As the order of J&K's Home department on ban of some books gets stringent, the Jammu and Kashmir Police on Wednesday carried out searches at bookshops across Poonch district to seize the 25 books banned by the Lieutenant Governor’s administration in the Union Territory.
These books have been banned by the government on the contention that content has been flaring up anti national sentiment and emboldening secessionist thought process, particularly among vulnerable and impressionable minds. “Acting on directions regarding the forfeiture of 25 books identified for promoting false narratives and secessionism, police conducted searches of bookshops across the district”, a police officer said. Earlier, such seacrhed were conducted at several places across J&K.
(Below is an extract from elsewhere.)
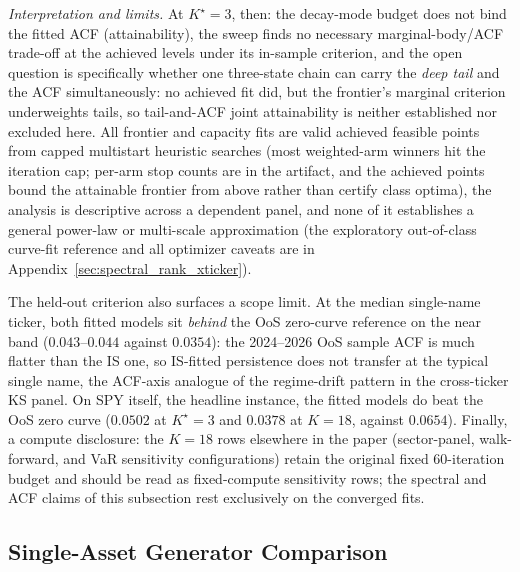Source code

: \emph{Interpretation and limits.} At $K^\star = 3$, then: the decay-mode budget does not bind the fitted ACF (attainability), the sweep finds no necessary marginal-body/ACF trade-off at the achieved levels under its in-sample criterion, and the open question is specifically whether one three-state chain can carry the \emph{deep tail} and the ACF simultaneously: no achieved fit did, but the frontier's marginal criterion underweights tails, so tail-and-ACF joint attainability is neither established nor excluded here. All frontier and capacity fits are valid achieved feasible points from capped multistart heuristic searches (most weighted-arm winners hit the iteration cap; per-arm stop counts are in the artifact, and the achieved points bound the attainable frontier from above rather than certify class optima), the analysis is descriptive across a dependent panel, and none of it establishes a general power-law or multi-scale approximation (the exploratory out-of-class curve-fit reference and all optimizer caveats are in Appendix~\ref{sec:spectral_rank_xticker}).

The held-out criterion also surfaces a scope limit. At the median single-name ticker, both fitted models sit \emph{behind} the OoS zero-curve reference on the near band ($0.043$--$0.044$ against $0.0354$): the 2024--2026 OoS sample ACF is much flatter than the IS one, so IS-fitted persistence does not transfer at the typical single name, the ACF-axis analogue of the regime-drift pattern in the cross-ticker KS panel. On SPY itself, the headline instance, the fitted models do beat the OoS zero curve ($0.0502$ at $K^\star = 3$ and $0.0378$ at $K = 18$, against $0.0654$). Finally, a compute disclosure: the $K = 18$ rows elsewhere in the paper (sector-panel, walk-forward, and VaR sensitivity configurations) retain the original fixed 60-iteration budget and should be read as fixed-compute sensitivity rows; the spectral and ACF claims of this subsection rest exclusively on the converged fits.

\subsection{Single-Asset Generator Comparison}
During the extensive searches at multiple locations across the district, no such books were found in any of the premises visited, he said.“Bookshop owners were sensitised about the directive and cautioned to ensure that such prohibited material is neither stocked nor sold in any form”, he said.The Jammu and Kashmir administration had last week banned the publication of 25 books for “promoting false narratives and glorifying terrorism.” According to an order issued by the Home Department, the books, including those written by famous authors like Moulana Moudadi, Arundhati Roy, A G Noorani, Victoria Schofield, and David Devadas, propagate secessionism in J-K and need to be declared as forfeited in terms of Section 98 of Bharatiya Nagarik Suraksha Sanhita 2023.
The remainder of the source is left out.